Ich habe später über manchem anderen, in der Menschen Kunde abschmeckend gewordenen Tröster mit beiden Armen aufgestützt gelegen, aber nie wieder über einem so wie über diesem. Das langweilige Buch in dem edlen Deutsch von Siebenzehnhundertzwanzig ist gottlob in meinen Besitz übergegangen und nimmt einen griffgerechten Ehrenplatz in meiner Bibliothek hier in Berlin ein. Ich brauche es nur wie ein richtiges Zauberbuch aufzuschlagen, um über seine vergilbten Blätter hinweg alles vor mir lebendig zu haben, was damals mein Leben nicht bloß bedeutete, sondern war. Treffe ich auf eine Daumenspur des Alten am Rande der Blattseite, so ist es noch besser und gibt die wärmere Farbe. Freilich eine wärmere Farbe!
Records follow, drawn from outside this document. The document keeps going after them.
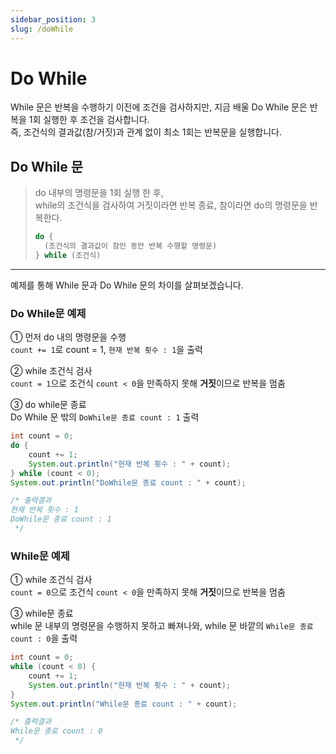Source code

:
 ```yaml
---
sidebar_position: 3
slug: /doWhile
---
```


# Do While

While 문은 반복을 수행하기 이전에 조건을 검사하지만, 
지금 배울 Do While 문은 반복을 1회 실행한 후 조건을 검사합니다.  
즉, 조건식의 결과값(참/거짓)과 관계 없이 최소 1회는 반복문을 실행합니다.

## Do While 문
> do 내부의 명령문을 1회 실행 한 후,  
> while의 조건식을 검사하여 거짓이라면 반복 종료, 참이라면 do의 명령문을 반복한다.
> ```java
> do {
>   (조건식의 결과값이 참인 동안 반복 수행할 명령문)
> } while (조건식)
> ``` 

****

예제를 통해 While 문과 Do While 문의 차이를 살펴보겠습니다.

### Do While문 예제 

① 먼저 do 내의 명령문을 수행  
`count += 1`로 count = 1, `현재 반복 횟수 : 1`을 출력  

② while 조건식 검사  
`count = 1`으로 조건식 `count < 0`을 만족하지 못해 **거짓**이므로 반복을 멈춤

③ do while문 종료  
Do While 문 밖의 `DoWhile문 종료 count : 1` 출력

```java
int count = 0;
do {
    count += 1;
    System.out.println("현재 반복 횟수 : " + count);
} while (count < 0);
System.out.println("DoWhile문 종료 count : " + count);

/* 출력결과
현재 반복 횟수 : 1
DoWhile문 종료 count : 1
 */
```

### While문 예제

① while 조건식 검사  
`count = 0`으로 조건식 `count < 0`을 만족하지 못해 **거짓**이므로 반복을 멈춤

③ while문 종료  
while 문 내부의 명령문을 수행하지 못하고 빠져나와, while 문 바깥의 `While문 종료 count : 0`을 출력

```java
int count = 0;
while (count < 0) {
    count += 1;
    System.out.println("현재 반복 횟수 : " + count);
} 
System.out.println("While문 종료 count : " + count);

/* 출력결과
While문 종료 count : 0
 */
```
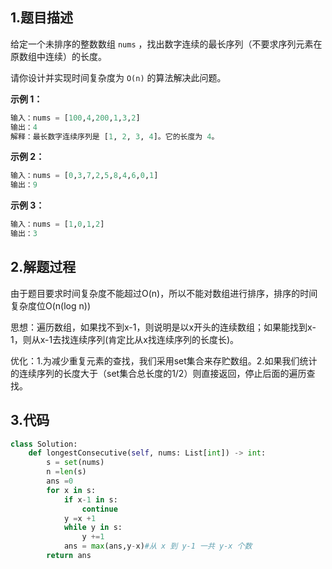 ## 1.题目描述

给定一个未排序的整数数组 `nums` ，找出数字连续的最长序列（不要求序列元素在原数组中连续）的长度。

请你设计并实现时间复杂度为 `O(n)` 的算法解决此问题。

**示例 1：**

```python
输入：nums = [100,4,200,1,3,2]
输出：4
解释：最长数字连续序列是 [1, 2, 3, 4]。它的长度为 4。
```

**示例 2：**

```python
输入：nums = [0,3,7,2,5,8,4,6,0,1]
输出：9
```

**示例 3：**

```python
输入：nums = [1,0,1,2]
输出：3
```

## 2.解题过程

由于题目要求时间复杂度不能超过O(n)，所以不能对数组进行排序，排序的时间复杂度位O(n(log n))

思想：遍历数组，如果找不到x-1，则说明是以x开头的连续数组；如果能找到x-1，则从x-1去找连续序列(肯定比从x找连续序列的长度长)。

优化：1.为减少重复元素的查找，我们采用set集合来存贮数组。2.如果我们统计的连续序列的长度大于（set集合总长度的1/2）则直接返回，停止后面的遍历查找。

## 3.代码

```python
class Solution:
    def longestConsecutive(self, nums: List[int]) -> int:
        s = set(nums)
        n =len(s)
        ans =0
        for x in s:
            if x-1 in s:
                continue
            y =x +1
            while y in s:
                y +=1
            ans = max(ans,y-x)#从 x 到 y-1 一共 y-x 个数
        return ans
```

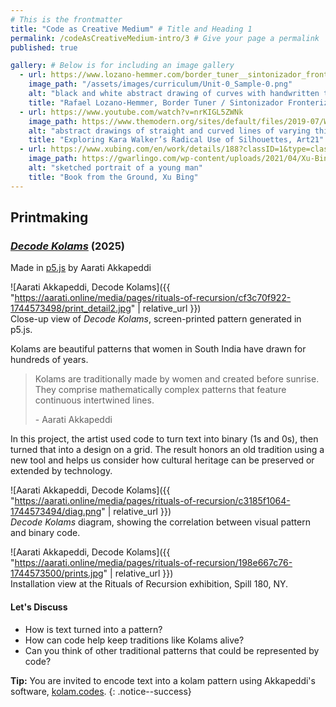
 ```yaml
---
# This is the frontmatter
title: "Code as Creative Medium" # Title and Heading 1
permalink: /codeAsCreativeMedium-intro/3 # Give your page a permalink
published: true

gallery: # Below is for including an image gallery
  - url: https://www.lozano-hemmer.com/border_tuner__sintonizador_fronterizo.php
    image_path: "/assets/images/curriculum/Unit-0_Sample-0.png"
    alt: "black and white abstract drawing of curves with handwritten text: too much future "
    title: "Rafael Lozano-Hemmer, Border Tuner / Sintonizador Fronterizo, Relational Architecture 23, 2019."
  - url: https://www.youtube.com/watch?v=nrKIGL5ZWNk
    image_path: https://www.themodern.org/sites/default/files/2019-07/Walker_Slavery%21-Slavery%21_1.jpg
    alt: "abstract drawings of straight and curved lines of varying thickness"
    title: "Exploring Kara Walker’s Radical Use of Silhouettes, Art21"
  - url: https://www.xubing.com/en/work/details/188?classID=1&type=class#188
    image_path: https://gwarlingo.com/wp-content/uploads/2021/04/Xu-Bing-06-1.jpg
    alt: "sketched portrait of a young man"
    title: "Book from the Ground, Xu Bing"
---
```

## Printmaking
### [*Decode Kolams*](https://aarati.online/rituals-of-recursion) (2025)
Made in [p5.js](https://p5js.org) by Aarati Akkapeddi

![Aarati Akkapeddi, Decode Kolams]({{ "https://aarati.online/media/pages/rituals-of-recursion/cf3c70f922-1744573498/print_detail2.jpg" | relative_url }})  
Close-up view of *Decode Kolams*, screen-printed pattern generated in p5.js. 

Kolams are beautiful patterns that women in South India have drawn for hundreds of years. 

> Kolams are traditionally made by women and created before sunrise. They comprise mathematically complex patterns that feature continuous intertwined lines.
>
> \- Aarati Akkapeddi

In this project, the artist used code to turn text into binary (1s and 0s), then turned that into a design on a grid. The result honors an old tradition using a new tool and helps us consider how cultural heritage can be preserved or extended by technology.

![Aarati Akkapeddi, Decode Kolams]({{ "https://aarati.online/media/pages/rituals-of-recursion/c3185f1064-1744573494/diag.png" | relative_url }})  
*Decode Kolams* diagram, showing the correlation between visual pattern and binary code.

![Aarati Akkapeddi, Decode Kolams]({{ "https://aarati.online/media/pages/rituals-of-recursion/198e667c76-1744573500/prints.jpg" | relative_url }})  
Installation view at the Rituals of Recursion exhibition, Spill 180, NY.

#### Let's Discuss
- How is text turned into a pattern? 
- How can code help keep traditions like Kolams alive?
- Can you think of other traditional patterns that could be represented by code?

**Tip:** You are invited to encode text into a kolam pattern using Akkapeddi's software, [kolam.codes](https://kolam.codes/).
{: .notice--success}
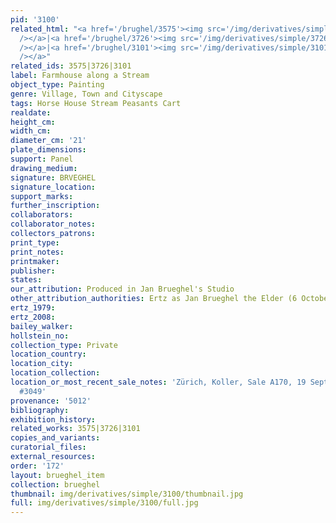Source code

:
 ```yaml
---
pid: '3100'
related_html: "<a href='/brughel/3575'><img src='/img/derivatives/simple/3575/thumbnail.jpg'
  /></a>|<a href='/brughel/3726'><img src='/img/derivatives/simple/3726/thumbnail.jpg'
  /></a>|<a href='/brughel/3101'><img src='/img/derivatives/simple/3101/thumbnail.jpg'
  /></a>"
related_ids: 3575|3726|3101
label: Farmhouse along a Stream
object_type: Painting
genre: Village, Town and Cityscape
tags: Horse House Stream Peasants Cart
realdate: 
height_cm: 
width_cm: 
diameter_cm: '21'
plate_dimensions: 
support: Panel
drawing_medium: 
signature: BRVEGHEL
signature_location: 
support_marks: 
further_inscription: 
collaborators: 
collaborator_notes: 
collectors_patrons: 
print_type: 
print_notes: 
printmaker: 
publisher: 
states: 
our_attribution: Produced in Jan Brueghel's Studio
other_attribution_authorities: Ertz as Jan Brueghel the Elder (6 October 2013)
ertz_1979: 
ertz_2008: 
bailey_walker: 
hollstein_no: 
collection_type: Private
location_country: 
location_city: 
location_collection: 
location_or_most_recent_sale_notes: 'Zürich, Koller, Sale A170, 19 Sept 2014, lot
  #3049'
provenance: '5012'
bibliography: 
exhibition_history: 
related_works: 3575|3726|3101
copies_and_variants: 
curatorial_files: 
external_resources: 
order: '172'
layout: brueghel_item
collection: brueghel
thumbnail: img/derivatives/simple/3100/thumbnail.jpg
full: img/derivatives/simple/3100/full.jpg
---
```

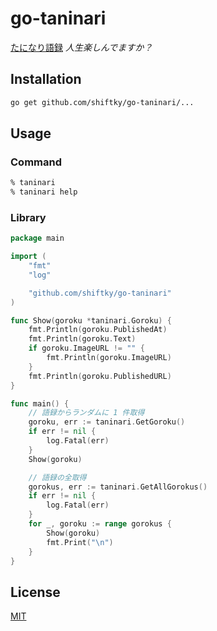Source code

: # go-taninari

[たになり語録](https://taninari.amebaownd.com/) _人生楽しんでますか？_


## Installation

```bash
go get github.com/shiftky/go-taninari/...
```


## Usage

### Command

```bash
% taninari
% taninari help
```

### Library

```go
package main

import (
    "fmt"
    "log"

    "github.com/shiftky/go-taninari"
)

func Show(goroku *taninari.Goroku) {
    fmt.Println(goroku.PublishedAt)
    fmt.Println(goroku.Text)
    if goroku.ImageURL != "" {
        fmt.Println(goroku.ImageURL)
    }
    fmt.Println(goroku.PublishedURL)
}

func main() {
    // 語録からランダムに 1 件取得
    goroku, err := taninari.GetGoroku()
    if err != nil {
        log.Fatal(err)
    }
    Show(goroku)

    // 語録の全取得
    gorokus, err := taninari.GetAllGorokus()
    if err != nil {
        log.Fatal(err)
    }
    for _, goroku := range gorokus {
        Show(goroku)
        fmt.Print("\n")
    }
}
```


## License

[MIT](https://github.com/shiftky/go-taninari/blob/master/LICENSE)
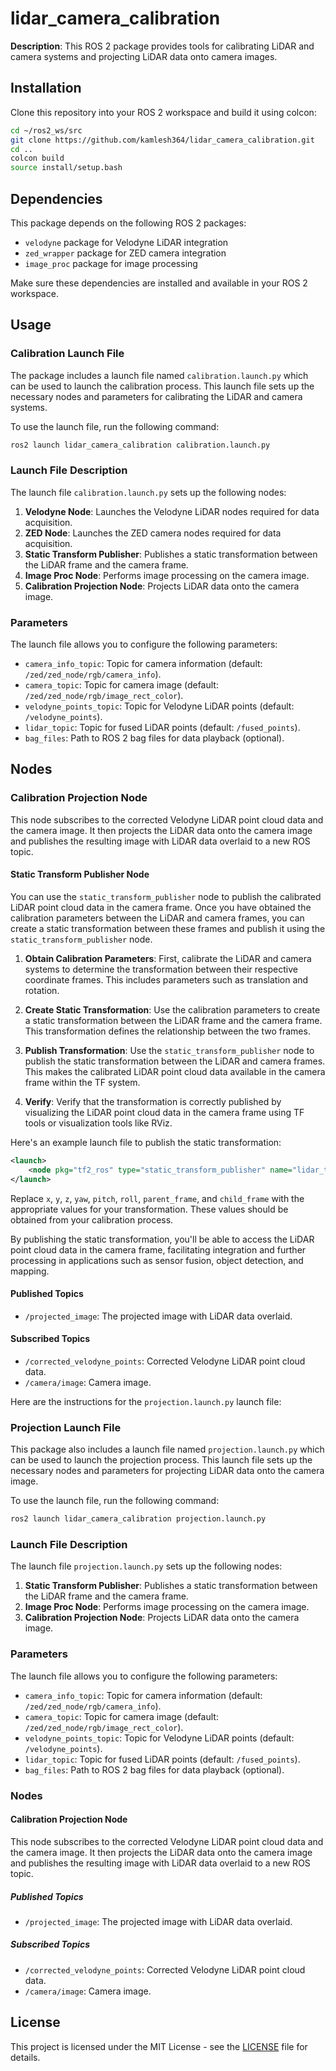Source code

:# lidar_camera_calibration

**Description**: This ROS 2 package provides tools for calibrating LiDAR and camera systems and projecting LiDAR data onto camera images.

## Installation

Clone this repository into your ROS 2 workspace and build it using colcon:

```bash
cd ~/ros2_ws/src
git clone https://github.com/kamlesh364/lidar_camera_calibration.git
cd ..
colcon build
source install/setup.bash
```

## Dependencies

This package depends on the following ROS 2 packages:

- `velodyne` package for Velodyne LiDAR integration
- `zed_wrapper` package for ZED camera integration
- `image_proc` package for image processing

Make sure these dependencies are installed and available in your ROS 2 workspace.

## Usage

### Calibration Launch File

The package includes a launch file named `calibration.launch.py` which can be used to launch the calibration process. This launch file sets up the necessary nodes and parameters for calibrating the LiDAR and camera systems.

To use the launch file, run the following command:

```bash
ros2 launch lidar_camera_calibration calibration.launch.py
```

### Launch File Description

The launch file `calibration.launch.py` sets up the following nodes:

1. **Velodyne Node**: Launches the Velodyne LiDAR nodes required for data acquisition.
2. **ZED Node**: Launches the ZED camera nodes required for data acquisition.
3. **Static Transform Publisher**: Publishes a static transformation between the LiDAR frame and the camera frame.
4. **Image Proc Node**: Performs image processing on the camera image.
5. **Calibration Projection Node**: Projects LiDAR data onto the camera image.

### Parameters

The launch file allows you to configure the following parameters:

- `camera_info_topic`: Topic for camera information (default: `/zed/zed_node/rgb/camera_info`).
- `camera_topic`: Topic for camera image (default: `/zed/zed_node/rgb/image_rect_color`).
- `velodyne_points_topic`: Topic for Velodyne LiDAR points (default: `/velodyne_points`).
- `lidar_topic`: Topic for fused LiDAR points (default: `/fused_points`).
- `bag_files`: Path to ROS 2 bag files for data playback (optional).

## Nodes

### Calibration Projection Node

This node subscribes to the corrected Velodyne LiDAR point cloud data and the camera image. It then projects the LiDAR data onto the camera image and publishes the resulting image with LiDAR data overlaid to a new ROS topic.

#### Static Transform Publisher Node

You can use the `static_transform_publisher` node to publish the calibrated LiDAR point cloud data in the camera frame. Once you have obtained the calibration parameters between the LiDAR and camera frames, you can create a static transformation between these frames and publish it using the `static_transform_publisher` node.


1. **Obtain Calibration Parameters**: First, calibrate the LiDAR and camera systems to determine the transformation between their respective coordinate frames. This includes parameters such as translation and rotation.

2. **Create Static Transformation**: Use the calibration parameters to create a static transformation between the LiDAR frame and the camera frame. This transformation defines the relationship between the two frames.

3. **Publish Transformation**: Use the `static_transform_publisher` node to publish the static transformation between the LiDAR and camera frames. This makes the calibrated LiDAR point cloud data available in the camera frame within the TF system.

4. **Verify**: Verify that the transformation is correctly published by visualizing the LiDAR point cloud data in the camera frame using TF tools or visualization tools like RViz.

Here's an example launch file to publish the static transformation:

```xml
<launch>
    <node pkg="tf2_ros" type="static_transform_publisher" name="lidar_to_camera_tf" args="x y z yaw pitch roll parent_frame child_frame" />
</launch>
```

Replace `x`, `y`, `z`, `yaw`, `pitch`, `roll`, `parent_frame`, and `child_frame` with the appropriate values for your transformation. These values should be obtained from your calibration process.

By publishing the static transformation, you'll be able to access the LiDAR point cloud data in the camera frame, facilitating integration and further processing in applications such as sensor fusion, object detection, and mapping.

#### Published Topics

- `/projected_image`: The projected image with LiDAR data overlaid.

#### Subscribed Topics

- `/corrected_velodyne_points`: Corrected Velodyne LiDAR point cloud data.
- `/camera/image`: Camera image.

Here are the instructions for the `projection.launch.py` launch file:

### Projection Launch File

This package also includes a launch file named `projection.launch.py` which can be used to launch the projection process. This launch file sets up the necessary nodes and parameters for projecting LiDAR data onto the camera image.

To use the launch file, run the following command:

```bash
ros2 launch lidar_camera_calibration projection.launch.py
```

### Launch File Description

The launch file `projection.launch.py` sets up the following nodes:

1. **Static Transform Publisher**: Publishes a static transformation between the LiDAR frame and the camera frame.
2. **Image Proc Node**: Performs image processing on the camera image.
3. **Calibration Projection Node**: Projects LiDAR data onto the camera image.

### Parameters

The launch file allows you to configure the following parameters:

- `camera_info_topic`: Topic for camera information (default: `/zed/zed_node/rgb/camera_info`).
- `camera_topic`: Topic for camera image (default: `/zed/zed_node/rgb/image_rect_color`).
- `velodyne_points_topic`: Topic for Velodyne LiDAR points (default: `/velodyne_points`).
- `lidar_topic`: Topic for fused LiDAR points (default: `/fused_points`).
- `bag_files`: Path to ROS 2 bag files for data playback (optional).

### Nodes

#### Calibration Projection Node

This node subscribes to the corrected Velodyne LiDAR point cloud data and the camera image. It then projects the LiDAR data onto the camera image and publishes the resulting image with LiDAR data overlaid to a new ROS topic.

##### Published Topics

- `/projected_image`: The projected image with LiDAR data overlaid.

##### Subscribed Topics

- `/corrected_velodyne_points`: Corrected Velodyne LiDAR point cloud data.
- `/camera/image`: Camera image.

## License
This project is licensed under the MIT License - see the [LICENSE](LICENSE) file for details.
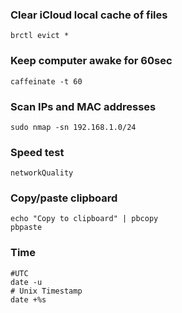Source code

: ### Clear iCloud local cache of files

```
brctl evict *
```

### Keep computer awake for 60sec

```
caffeinate -t 60
```

### Scan IPs and MAC addresses

```
sudo nmap -sn 192.168.1.0/24
```

### Speed test

```
networkQuality
```

### Copy/paste clipboard

```
echo "Copy to clipboard" | pbcopy
pbpaste
```

### Time

```
#UTC
date -u
# Unix Timestamp
date +%s
```
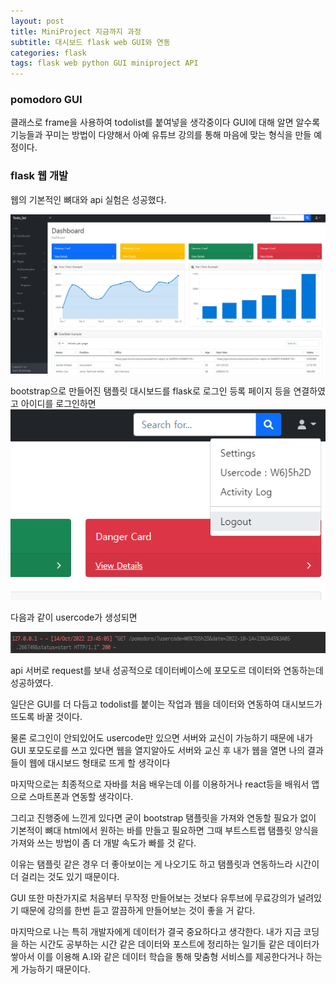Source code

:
 ```yaml
---
layout: post
title: MiniProject 지금까지 과정
subtitle: 대시보드 flask web GUI와 연동
categories: flask
tags: flask web python GUI miniproject API
---
```


### pomodoro GUI
클래스로 frame을 사용하여 todolist를 붙여넣을 생각중이다 GUI에 대해 알면 알수록 기능들과 꾸미는 방법이 다양해서 아예 유튜브 강의를 통해 마음에 맞는 형식을 만들 예정이다.

### flask 웹 개발
웹의 기본적인 뼈대와 api 실험은 성공했다.

![image_entire_web](../assets/images/2022-10-14-progress-of-miniproject/flask_자기개발웹%20예시.PNG)

bootstrap으로 만들어진 탬플릿 대시보드를  flask로 로그인 등록 페이지 등을 연결하였고
아이디를 로그인하면
![image_login](../assets/images/2022-10-14-progress-of-miniproject/로그인예제.PNG)

다음과 같이 usercode가 생성되면

![image_api](../assets/images/2022-10-14-progress-of-miniproject/get.PNG)

api 서버로 request를 보내 성공적으로 데이터베이스에 포모도르 데이터와 연동하는데 성공하였다.

일단은 GUI를 더 다듬고 todolist를 붙이는 작업과 웹을 데이터와 연동하여 대시보드가 뜨도록 바꿀 것이다.

물론 로그인이 안되있어도 usercode만 있으면 서버와 교신이 가능하기 때문에
내가 GUI 포모도로를 쓰고 있다면 웹을 열지알아도 서버와 교신 후 내가 웹을 열면 나의 결과들이 웹에 대시보드 형태로 뜨게 할 생각이다

마지막으로는 최종적으로 자바를 처음 배우는데 이를 이용하거나 react등을 배워서 앱으로 스마트폰과 연동할 생각이다.

그리고 진행중에 느낀게 있다면 굳이 bootstrap 탬플릿을 가져와 연동할 필요가 없이 기본적이 뼈대 html에서 원하는 바를 만들고 
필요하면 그때 부트스트랩 탬플릿 양식을 가져와 쓰는 방법이 좀 더 개발 속도가 빠를 것 같다.

이유는 탬플릿 같은 경우 더 좋아보이는 게 나오기도 하고 탬플릿과 연동하느라 시간이 더 걸리는 것도 있기 때문이다.

GUI 또한 마찬가지로 처음부터 무작정 만들어보는 것보다 유투브에 무료강의가 널려있기 때문에 강의를 한번 듣고 깔끔하게 만들어보는 것이 좋을 거 같다.

마지막으로 나는 특히 개발자에게 데이터가 결국 중요하다고 생각한다. 내가 지금 코딩을 하는 시간도 공부하는 시간 같은 데이터와 포스트에 정리하는 일기들 같은 데이터가 쌓아서 이를 이용해 A.I와 같은 데이터 학습을 통해 맞춤형 서비스를 제공한다거나 하는게 가능하기 때문이다.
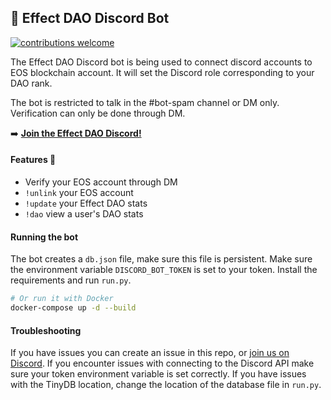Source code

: ## 🤖 Effect DAO Discord Bot
[![contributions welcome](https://img.shields.io/badge/contributions-welcome-brightgreen.svg?style=flat)](https://github.com/effectai/dao-discord-bot/issues)

The Effect DAO Discord bot is being used to connect discord accounts to EOS blockchain account.
It will set the Discord role corresponding to your DAO rank.

The bot is restricted to talk in the #bot-spam channel or DM only. 
Verification can only be done through DM.

➡️ <b><a href="https://discord.gg/hM3237cYXP">Join the Effect DAO Discord!</a></b>

#### Features 🦾
- Verify your EOS account through DM
- `!unlink` your EOS account
- `!update` your Effect DAO stats
- `!dao` view a user's DAO stats 

#### Running the bot
The bot creates a `db.json` file, make sure this file is persistent. 
Make sure the environment variable `DISCORD_BOT_TOKEN` is set to your token.
Install the requirements and run `run.py`.

```bash
# Or run it with Docker
docker-compose up -d --build
```

#### Troubleshooting
If you have issues you can create an issue in this repo, or <a href="https://discord.gg/hM3237cYXP">join us on Discord</a>. 
If you encounter issues with connecting to the Discord API make sure your token environment variable is set correctly. 
If you have issues with the TinyDB location, change the location of the database file in `run.py`.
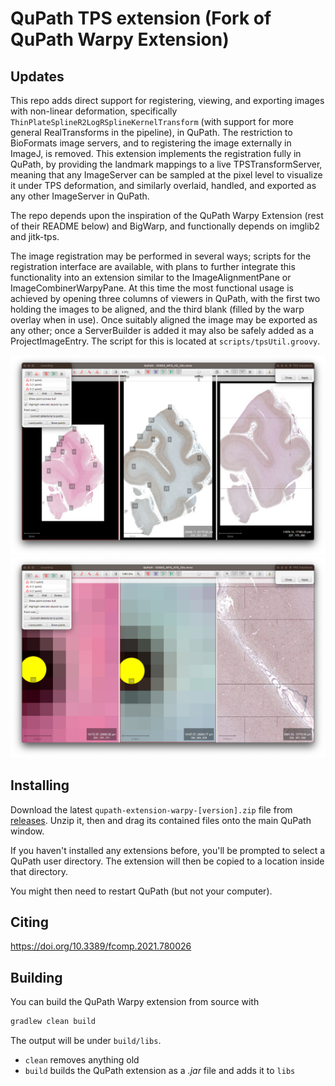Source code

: # QuPath TPS extension (Fork of QuPath Warpy Extension)

## Updates

This repo adds direct support for registering, viewing, and exporting images with non-linear deformation, specifically `ThinPlateSplineR2LogRSplineKernelTransform` (with support for more general RealTransforms in the pipeline), in QuPath. The restriction to BioFormats image servers, and to registering the image externally in ImageJ, is removed. This extension implements the registration fully in QuPath, by providing the landmark mappings to a live TPSTransformServer, meaning that any ImageServer can be sampled at the pixel level to visualize it under TPS deformation, and similarly overlaid, handled, and exported as any other ImageServer in QuPath.

The repo depends upon the inspiration of the QuPath Warpy Extension (rest of their README below) and BigWarp, and functionally depends on imglib2 and jitk-tps.

The image registration may be performed in several ways; scripts for the registration interface are available, with plans to further integrate this functionality into an extension similar to the ImageAlignmentPane or ImageCombinerWarpyPane. At this time the most functional usage is achieved by opening three columns of viewers in QuPath, with the first two holding the images to be aligned, and the third blank (filled by the warp overlay when in use). Once suitably aligned the image may be exported as any other; once a ServerBuilder is added it may also be safely added as a ProjectImageEntry. The script for this is located at `scripts/tpsUtil.groovy`.

![](interface1.png)
![](interface2.png)

## Installing

Download the latest `qupath-extension-warpy-[version].zip` file from [releases](https://github.com/biop/qupath-extension-warpy/releases). Unzip it, then and drag its contained files onto the main QuPath window.

If you haven't installed any extensions before, you'll be prompted to select a QuPath user directory.
The extension will then be copied to a location inside that directory.

You might then need to restart QuPath (but not your computer).

## Citing

https://doi.org/10.3389/fcomp.2021.780026

## Building

You can build the QuPath Warpy extension from source with

```bash
gradlew clean build
```

The output will be under `build/libs`.

* `clean` removes anything old
* `build` builds the QuPath extension as a *.jar* file and adds it to `libs`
Ich ergreife hier mit beiden Händen die Gelegenheit, zu versichern, daß hier nichts, gar nichts allzu reinlich, zierlich und frisch lackiert aus dem Putz- und Schmuckkästchen der Romantik entnommen ist. Wir rochen um uns her alle Gerüche und sahen alle Dinge, wie sie die Menschen und die Natur im ewigen Hervorbringen vergänglich hinstellen. Alles war seit lange im Gebrauch gewesen und wurde weiter abgenutzt; und wenn ich vorhin von den Livreen des Schlosses Werden gesprochen habe, so stelle der Leser sich dieselben ja nicht zu farbenfrisch und tressenglitzernd, sondern ganz im Gegenteil vor. Wir trugen sämtlich unsere Kleider so lange als möglich und schämten uns eines Flickens an der rechten Stelle wenig. Wir trugen den Frühjahrsregenschmutz, jegliche Gewitterspur und alles, was Herbst und Winter da geben, überall hin, wo eine Tür offen war. Wir hatten alle Wünsche, die nur durch mehr irdische Güter, als wir besaßen, befriedigt werden konnten, und der Herr Graf war da durchaus nicht ausgenommen, sondern auch im Gegenteil. Das Schloß war kein pomphaft Epos und die Försterei keine geleckte Idylle. Sie trugen inwendig und auswendig gleichfalls ihr Flickwerk und ihre Erdgerüche an sich und um sich, und was die letzteren anbetraf, so hatten der Wald mit seinen Buchen- und Tannendüften und die Wiesen mit ihrem Heugeruch recht häufig das Beste dazu zu tun, um die Atmosphäre für fremde heikle Nasen zu verbessern.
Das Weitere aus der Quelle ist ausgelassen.